Goal of the exercise: Nothing in the records may change when you print them out again.

Information shown:
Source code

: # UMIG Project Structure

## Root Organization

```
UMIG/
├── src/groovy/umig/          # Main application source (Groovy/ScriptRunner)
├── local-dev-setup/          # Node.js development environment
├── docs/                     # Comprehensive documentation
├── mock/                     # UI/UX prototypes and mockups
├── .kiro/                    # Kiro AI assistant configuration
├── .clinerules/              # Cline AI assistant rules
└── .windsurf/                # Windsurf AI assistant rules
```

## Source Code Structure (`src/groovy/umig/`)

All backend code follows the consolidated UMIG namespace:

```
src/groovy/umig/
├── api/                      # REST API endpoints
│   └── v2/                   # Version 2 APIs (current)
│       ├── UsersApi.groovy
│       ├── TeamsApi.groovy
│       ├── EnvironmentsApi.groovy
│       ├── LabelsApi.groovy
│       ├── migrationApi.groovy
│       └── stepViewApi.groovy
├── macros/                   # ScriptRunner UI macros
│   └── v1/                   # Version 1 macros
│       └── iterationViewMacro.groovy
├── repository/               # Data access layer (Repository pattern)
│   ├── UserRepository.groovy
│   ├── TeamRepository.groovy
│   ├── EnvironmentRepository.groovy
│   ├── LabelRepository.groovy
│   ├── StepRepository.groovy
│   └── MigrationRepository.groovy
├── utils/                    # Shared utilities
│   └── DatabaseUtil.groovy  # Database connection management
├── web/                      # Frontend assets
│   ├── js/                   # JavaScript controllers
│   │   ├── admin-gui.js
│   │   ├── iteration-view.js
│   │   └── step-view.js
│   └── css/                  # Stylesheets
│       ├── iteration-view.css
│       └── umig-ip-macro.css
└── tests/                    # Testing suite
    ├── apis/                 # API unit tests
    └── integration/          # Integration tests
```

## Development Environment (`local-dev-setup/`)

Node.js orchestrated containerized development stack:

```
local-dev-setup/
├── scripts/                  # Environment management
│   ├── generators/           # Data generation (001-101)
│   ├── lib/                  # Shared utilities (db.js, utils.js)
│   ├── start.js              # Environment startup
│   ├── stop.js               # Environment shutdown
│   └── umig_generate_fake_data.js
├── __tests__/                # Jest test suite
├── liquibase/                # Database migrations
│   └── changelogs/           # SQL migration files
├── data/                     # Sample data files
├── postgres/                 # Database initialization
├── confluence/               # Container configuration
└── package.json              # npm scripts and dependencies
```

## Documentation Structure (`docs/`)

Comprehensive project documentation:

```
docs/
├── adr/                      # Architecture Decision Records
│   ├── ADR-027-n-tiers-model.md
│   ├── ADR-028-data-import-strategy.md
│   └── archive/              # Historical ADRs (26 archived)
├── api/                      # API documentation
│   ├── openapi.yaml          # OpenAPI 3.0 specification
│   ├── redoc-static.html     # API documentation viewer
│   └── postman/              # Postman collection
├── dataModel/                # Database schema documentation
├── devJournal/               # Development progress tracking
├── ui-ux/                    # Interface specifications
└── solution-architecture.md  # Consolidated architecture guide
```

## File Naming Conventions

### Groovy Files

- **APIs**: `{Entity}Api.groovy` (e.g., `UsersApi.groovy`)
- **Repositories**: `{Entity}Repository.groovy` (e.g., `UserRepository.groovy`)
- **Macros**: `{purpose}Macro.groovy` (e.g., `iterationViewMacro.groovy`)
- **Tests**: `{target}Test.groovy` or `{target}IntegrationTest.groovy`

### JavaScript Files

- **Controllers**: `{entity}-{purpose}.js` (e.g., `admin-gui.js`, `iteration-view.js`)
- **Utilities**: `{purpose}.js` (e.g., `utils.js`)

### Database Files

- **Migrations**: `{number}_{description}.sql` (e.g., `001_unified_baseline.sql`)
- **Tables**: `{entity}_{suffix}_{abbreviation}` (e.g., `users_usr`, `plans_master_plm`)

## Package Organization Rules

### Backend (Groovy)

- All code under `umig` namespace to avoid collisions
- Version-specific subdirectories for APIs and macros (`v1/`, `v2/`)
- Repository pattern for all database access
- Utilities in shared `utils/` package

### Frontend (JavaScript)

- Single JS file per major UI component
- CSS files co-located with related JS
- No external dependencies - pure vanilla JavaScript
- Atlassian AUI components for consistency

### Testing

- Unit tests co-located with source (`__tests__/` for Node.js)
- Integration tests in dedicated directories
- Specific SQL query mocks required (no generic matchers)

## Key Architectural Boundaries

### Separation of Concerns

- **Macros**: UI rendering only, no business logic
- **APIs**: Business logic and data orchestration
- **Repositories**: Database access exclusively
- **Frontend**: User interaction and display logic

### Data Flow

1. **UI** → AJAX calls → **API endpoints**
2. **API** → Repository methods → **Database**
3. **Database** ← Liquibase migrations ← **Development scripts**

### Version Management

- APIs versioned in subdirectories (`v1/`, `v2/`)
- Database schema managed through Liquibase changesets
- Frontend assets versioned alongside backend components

Result below:
Source code

: # UMIG Project Structure

## Root Organization

```
UMIG/
├── src/groovy/umig/          # Main application source (Groovy/ScriptRunner)
├── local-dev-setup/          # Node.js development environment
├── docs/                     # Comprehensive documentation
├── mock/                     # UI/UX prototypes and mockups
├── .kiro/                    # Kiro AI assistant configuration
├── .clinerules/              # Cline AI assistant rules
└── .windsurf/                # Windsurf AI assistant rules
```

## Source Code Structure (`src/groovy/umig/`)

All backend code follows the consolidated UMIG namespace:

```
src/groovy/umig/
├── api/                      # REST API endpoints
│   └── v2/                   # Version 2 APIs (current)
│       ├── UsersApi.groovy
│       ├── TeamsApi.groovy
│       ├── EnvironmentsApi.groovy
│       ├── LabelsApi.groovy
│       ├── migrationApi.groovy
│       └── stepViewApi.groovy
├── macros/                   # ScriptRunner UI macros
│   └── v1/                   # Version 1 macros
│       └── iterationViewMacro.groovy
├── repository/               # Data access layer (Repository pattern)
│   ├── UserRepository.groovy
│   ├── TeamRepository.groovy
│   ├── EnvironmentRepository.groovy
│   ├── LabelRepository.groovy
│   ├── StepRepository.groovy
│   └── MigrationRepository.groovy
├── utils/                    # Shared utilities
│   └── DatabaseUtil.groovy  # Database connection management
├── web/                      # Frontend assets
│   ├── js/                   # JavaScript controllers
│   │   ├── admin-gui.js
│   │   ├── iteration-view.js
│   │   └── step-view.js
│   └── css/                  # Stylesheets
│       ├── iteration-view.css
│       └── umig-ip-macro.css
└── tests/                    # Testing suite
    ├── apis/                 # API unit tests
    └── integration/          # Integration tests
```

## Development Environment (`local-dev-setup/`)

Node.js orchestrated containerized development stack:

```
local-dev-setup/
├── scripts/                  # Environment management
│   ├── generators/           # Data generation (001-101)
│   ├── lib/                  # Shared utilities (db.js, utils.js)
│   ├── start.js              # Environment startup
│   ├── stop.js               # Environment shutdown
│   └── umig_generate_fake_data.js
├── __tests__/                # Jest test suite
├── liquibase/                # Database migrations
│   └── changelogs/           # SQL migration files
├── data/                     # Sample data files
├── postgres/                 # Database initialization
├── confluence/               # Container configuration
└── package.json              # npm scripts and dependencies
```

## Documentation Structure (`docs/`)

Comprehensive project documentation:

```
docs/
├── adr/                      # Architecture Decision Records
│   ├── ADR-027-n-tiers-model.md
│   ├── ADR-028-data-import-strategy.md
│   └── archive/              # Historical ADRs (26 archived)
├── api/                      # API documentation
│   ├── openapi.yaml          # OpenAPI 3.0 specification
│   ├── redoc-static.html     # API documentation viewer
│   └── postman/              # Postman collection
├── dataModel/                # Database schema documentation
├── devJournal/               # Development progress tracking
├── ui-ux/                    # Interface specifications
└── solution-architecture.md  # Consolidated architecture guide
```

## File Naming Conventions

### Groovy Files

- **APIs**: `{Entity}Api.groovy` (e.g., `UsersApi.groovy`)
- **Repositories**: `{Entity}Repository.groovy` (e.g., `UserRepository.groovy`)
- **Macros**: `{purpose}Macro.groovy` (e.g., `iterationViewMacro.groovy`)
- **Tests**: `{target}Test.groovy` or `{target}IntegrationTest.groovy`

### JavaScript Files

- **Controllers**: `{entity}-{purpose}.js` (e.g., `admin-gui.js`, `iteration-view.js`)
- **Utilities**: `{purpose}.js` (e.g., `utils.js`)

### Database Files

- **Migrations**: `{number}_{description}.sql` (e.g., `001_unified_baseline.sql`)
- **Tables**: `{entity}_{suffix}_{abbreviation}` (e.g., `users_usr`, `plans_master_plm`)

## Package Organization Rules

### Backend (Groovy)

- All code under `umig` namespace to avoid collisions
- Version-specific subdirectories for APIs and macros (`v1/`, `v2/`)
- Repository pattern for all database access
- Utilities in shared `utils/` package

### Frontend (JavaScript)

- Single JS file per major UI component
- CSS files co-located with related JS
- No external dependencies - pure vanilla JavaScript
- Atlassian AUI components for consistency

### Testing

- Unit tests co-located with source (`__tests__/` for Node.js)
- Integration tests in dedicated directories
- Specific SQL query mocks required (no generic matchers)

## Key Architectural Boundaries

### Separation of Concerns

- **Macros**: UI rendering only, no business logic
- **APIs**: Business logic and data orchestration
- **Repositories**: Database access exclusively
- **Frontend**: User interaction and display logic

### Data Flow

1. **UI** → AJAX calls → **API endpoints**
2. **API** → Repository methods → **Database**
3. **Database** ← Liquibase migrations ← **Development scripts**

### Version Management

- APIs versioned in subdirectories (`v1/`, `v2/`)
- Database schema managed through Liquibase changesets
- Frontend assets versioned alongside backend components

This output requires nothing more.